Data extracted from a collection
________
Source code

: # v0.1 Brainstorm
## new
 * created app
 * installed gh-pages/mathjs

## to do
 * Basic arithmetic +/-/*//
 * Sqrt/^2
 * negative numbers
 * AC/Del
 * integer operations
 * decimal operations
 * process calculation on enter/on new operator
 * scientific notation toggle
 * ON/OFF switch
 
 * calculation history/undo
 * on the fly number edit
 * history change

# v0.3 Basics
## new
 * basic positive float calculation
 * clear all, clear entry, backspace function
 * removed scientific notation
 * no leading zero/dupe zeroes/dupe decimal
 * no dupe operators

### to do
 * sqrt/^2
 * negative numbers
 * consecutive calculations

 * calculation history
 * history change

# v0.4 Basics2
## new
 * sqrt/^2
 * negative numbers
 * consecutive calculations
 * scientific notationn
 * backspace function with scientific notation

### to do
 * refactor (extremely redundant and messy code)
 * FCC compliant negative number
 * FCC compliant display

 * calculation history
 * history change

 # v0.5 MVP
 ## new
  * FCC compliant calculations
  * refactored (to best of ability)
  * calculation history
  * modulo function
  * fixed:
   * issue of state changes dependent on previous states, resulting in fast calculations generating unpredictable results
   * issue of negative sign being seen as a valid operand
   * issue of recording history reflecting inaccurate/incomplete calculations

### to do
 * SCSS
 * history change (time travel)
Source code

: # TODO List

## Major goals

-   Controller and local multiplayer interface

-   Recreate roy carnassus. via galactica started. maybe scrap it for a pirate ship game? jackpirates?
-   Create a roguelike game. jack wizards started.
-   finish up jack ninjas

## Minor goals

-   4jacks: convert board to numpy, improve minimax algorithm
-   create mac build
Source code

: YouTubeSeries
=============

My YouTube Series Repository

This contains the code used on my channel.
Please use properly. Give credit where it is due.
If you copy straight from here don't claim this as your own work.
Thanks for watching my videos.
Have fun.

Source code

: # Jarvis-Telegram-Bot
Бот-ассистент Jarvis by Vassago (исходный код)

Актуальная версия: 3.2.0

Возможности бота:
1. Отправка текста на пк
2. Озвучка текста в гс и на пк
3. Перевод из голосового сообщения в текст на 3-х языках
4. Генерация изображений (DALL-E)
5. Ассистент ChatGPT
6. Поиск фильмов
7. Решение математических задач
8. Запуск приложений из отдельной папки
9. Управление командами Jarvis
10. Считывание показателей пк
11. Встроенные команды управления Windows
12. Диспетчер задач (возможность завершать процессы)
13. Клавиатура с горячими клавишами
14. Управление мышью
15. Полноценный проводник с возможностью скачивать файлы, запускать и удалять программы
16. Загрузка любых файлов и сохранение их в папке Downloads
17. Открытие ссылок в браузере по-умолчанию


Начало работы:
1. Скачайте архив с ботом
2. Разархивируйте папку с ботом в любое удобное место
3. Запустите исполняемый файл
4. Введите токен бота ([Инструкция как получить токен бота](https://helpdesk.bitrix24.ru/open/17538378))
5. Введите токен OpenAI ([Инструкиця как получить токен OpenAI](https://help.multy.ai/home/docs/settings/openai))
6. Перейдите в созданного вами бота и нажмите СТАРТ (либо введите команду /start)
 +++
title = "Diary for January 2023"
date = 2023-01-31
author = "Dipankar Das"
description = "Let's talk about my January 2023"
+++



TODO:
________
_Activity_
Would you retype the lines of the data above, from the one holding "7. Решение математических задач" through its final line, exactly and without adding any other line?

_Task response_
7. Решение математических задач
8. Запуск приложений из отдельной папки
9. Управление командами Jarvis
10. Считывание показателей пк
11. Встроенные команды управления Windows
12. Диспетчер задач (возможность завершать процессы)
13. Клавиатура с горячими клавишами
14. Управление мышью
15. Полноценный проводник с возможностью скачивать файлы, запускать и удалять программы
16. Загрузка любых файлов и сохранение их в папке Downloads
17. Открытие ссылок в браузере по-умолчанию


Начало работы:
1. Скачайте архив с ботом
2. Разархивируйте папку с ботом в любое удобное место
3. Запустите исполняемый файл
4. Введите токен бота ([Инструкция как получить токен бота](https://helpdesk.bitrix24.ru/open/17538378))
5. Введите токен OpenAI ([Инструкиця как получить токен OpenAI](https://help.multy.ai/home/docs/settings/openai))
6. Перейдите в созданного вами бота и нажмите СТАРТ (либо введите команду /start)
 +++
title = "Diary for January 2023"
date = 2023-01-31
author = "Dipankar Das"
description = "Let's talk about my January 2023"
+++



TODO:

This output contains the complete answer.